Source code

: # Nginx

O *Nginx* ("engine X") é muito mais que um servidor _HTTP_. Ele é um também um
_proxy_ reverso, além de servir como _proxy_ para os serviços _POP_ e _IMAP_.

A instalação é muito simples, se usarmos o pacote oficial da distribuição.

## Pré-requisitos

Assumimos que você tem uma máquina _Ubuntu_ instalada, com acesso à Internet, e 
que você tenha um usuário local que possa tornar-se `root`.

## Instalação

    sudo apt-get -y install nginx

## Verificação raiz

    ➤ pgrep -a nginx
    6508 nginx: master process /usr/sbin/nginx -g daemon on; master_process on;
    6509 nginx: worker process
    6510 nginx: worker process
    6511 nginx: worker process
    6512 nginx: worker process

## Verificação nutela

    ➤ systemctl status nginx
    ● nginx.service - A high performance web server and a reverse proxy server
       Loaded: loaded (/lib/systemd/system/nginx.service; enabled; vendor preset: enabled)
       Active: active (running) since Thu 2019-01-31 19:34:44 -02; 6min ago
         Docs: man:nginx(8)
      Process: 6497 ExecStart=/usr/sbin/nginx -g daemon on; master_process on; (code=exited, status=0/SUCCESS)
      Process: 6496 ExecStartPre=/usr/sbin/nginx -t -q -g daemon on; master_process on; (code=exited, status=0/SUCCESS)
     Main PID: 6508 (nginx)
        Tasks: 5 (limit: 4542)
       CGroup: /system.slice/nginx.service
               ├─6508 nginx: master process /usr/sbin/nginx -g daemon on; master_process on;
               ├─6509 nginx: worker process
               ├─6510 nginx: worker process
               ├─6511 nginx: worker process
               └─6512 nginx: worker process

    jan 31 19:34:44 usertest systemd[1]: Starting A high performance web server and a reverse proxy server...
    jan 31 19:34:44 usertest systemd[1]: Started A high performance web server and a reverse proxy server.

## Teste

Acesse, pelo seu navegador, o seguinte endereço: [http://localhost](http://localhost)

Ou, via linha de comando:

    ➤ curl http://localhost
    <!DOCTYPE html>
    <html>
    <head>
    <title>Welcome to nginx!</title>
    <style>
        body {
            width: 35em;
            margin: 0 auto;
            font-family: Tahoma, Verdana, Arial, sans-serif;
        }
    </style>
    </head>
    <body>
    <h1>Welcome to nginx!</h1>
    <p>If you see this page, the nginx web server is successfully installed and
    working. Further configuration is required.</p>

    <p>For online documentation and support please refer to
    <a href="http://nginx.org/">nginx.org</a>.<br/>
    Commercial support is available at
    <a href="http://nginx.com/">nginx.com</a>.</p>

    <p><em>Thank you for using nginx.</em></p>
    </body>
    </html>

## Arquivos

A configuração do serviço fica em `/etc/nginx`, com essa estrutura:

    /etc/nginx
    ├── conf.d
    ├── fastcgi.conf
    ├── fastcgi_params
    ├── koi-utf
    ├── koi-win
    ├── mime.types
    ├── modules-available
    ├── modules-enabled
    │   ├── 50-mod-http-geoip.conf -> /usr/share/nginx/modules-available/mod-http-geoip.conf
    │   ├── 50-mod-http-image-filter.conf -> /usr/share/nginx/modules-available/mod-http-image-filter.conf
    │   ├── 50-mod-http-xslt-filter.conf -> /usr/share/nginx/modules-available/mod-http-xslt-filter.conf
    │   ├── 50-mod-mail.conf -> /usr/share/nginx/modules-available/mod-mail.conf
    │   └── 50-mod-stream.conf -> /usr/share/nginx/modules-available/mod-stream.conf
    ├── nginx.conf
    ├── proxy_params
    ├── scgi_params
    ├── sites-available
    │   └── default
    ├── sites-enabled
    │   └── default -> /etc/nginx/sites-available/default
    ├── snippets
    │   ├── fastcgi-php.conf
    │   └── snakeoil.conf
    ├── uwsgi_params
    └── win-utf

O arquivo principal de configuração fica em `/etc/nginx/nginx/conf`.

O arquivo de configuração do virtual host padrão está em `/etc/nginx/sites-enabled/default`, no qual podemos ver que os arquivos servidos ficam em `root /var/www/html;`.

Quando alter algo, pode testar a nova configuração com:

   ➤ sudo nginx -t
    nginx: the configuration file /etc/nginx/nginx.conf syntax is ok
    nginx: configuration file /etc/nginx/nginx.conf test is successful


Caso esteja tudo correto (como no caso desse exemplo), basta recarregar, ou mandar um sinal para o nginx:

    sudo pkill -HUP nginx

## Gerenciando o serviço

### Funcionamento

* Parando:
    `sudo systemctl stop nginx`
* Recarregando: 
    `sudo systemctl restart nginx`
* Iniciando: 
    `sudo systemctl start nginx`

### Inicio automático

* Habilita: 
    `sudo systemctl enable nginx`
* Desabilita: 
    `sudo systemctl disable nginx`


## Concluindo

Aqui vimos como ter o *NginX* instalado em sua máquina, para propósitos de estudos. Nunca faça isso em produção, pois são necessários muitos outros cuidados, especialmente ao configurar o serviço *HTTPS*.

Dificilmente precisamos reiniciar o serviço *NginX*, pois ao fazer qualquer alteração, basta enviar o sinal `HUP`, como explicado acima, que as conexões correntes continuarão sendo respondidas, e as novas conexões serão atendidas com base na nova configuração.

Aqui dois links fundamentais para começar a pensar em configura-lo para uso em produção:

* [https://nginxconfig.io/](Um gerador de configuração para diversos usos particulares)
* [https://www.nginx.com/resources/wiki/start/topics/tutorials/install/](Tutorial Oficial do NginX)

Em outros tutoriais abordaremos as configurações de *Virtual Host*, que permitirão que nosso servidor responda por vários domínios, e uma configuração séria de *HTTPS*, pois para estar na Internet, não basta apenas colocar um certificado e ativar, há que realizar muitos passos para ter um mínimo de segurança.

* * * *

Could you repeat exactly the lines in the listing above from the one with "Process: 6496 ExecStartPre=/usr/sbin/nginx" down to the one with "<h1>Welcome to nginx!</h1>"? Include both of those lines.

## Written solution
      Process: 6496 ExecStartPre=/usr/sbin/nginx -t -q -g daemon on; master_process on; (code=exited, status=0/SUCCESS)
     Main PID: 6508 (nginx)
        Tasks: 5 (limit: 4542)
       CGroup: /system.slice/nginx.service
               ├─6508 nginx: master process /usr/sbin/nginx -g daemon on; master_process on;
               ├─6509 nginx: worker process
               ├─6510 nginx: worker process
               ├─6511 nginx: worker process
               └─6512 nginx: worker process

    jan 31 19:34:44 usertest systemd[1]: Starting A high performance web server and a reverse proxy server...
    jan 31 19:34:44 usertest systemd[1]: Started A high performance web server and a reverse proxy server.

## Teste

Acesse, pelo seu navegador, o seguinte endereço: [http://localhost](http://localhost)

Ou, via linha de comando:

    ➤ curl http://localhost
    <!DOCTYPE html>
    <html>
    <head>
    <title>Welcome to nginx!</title>
    <style>
        body {
            width: 35em;
            margin: 0 auto;
            font-family: Tahoma, Verdana, Arial, sans-serif;
        }
    </style>
    </head>
    <body>
    <h1>Welcome to nginx!</h1>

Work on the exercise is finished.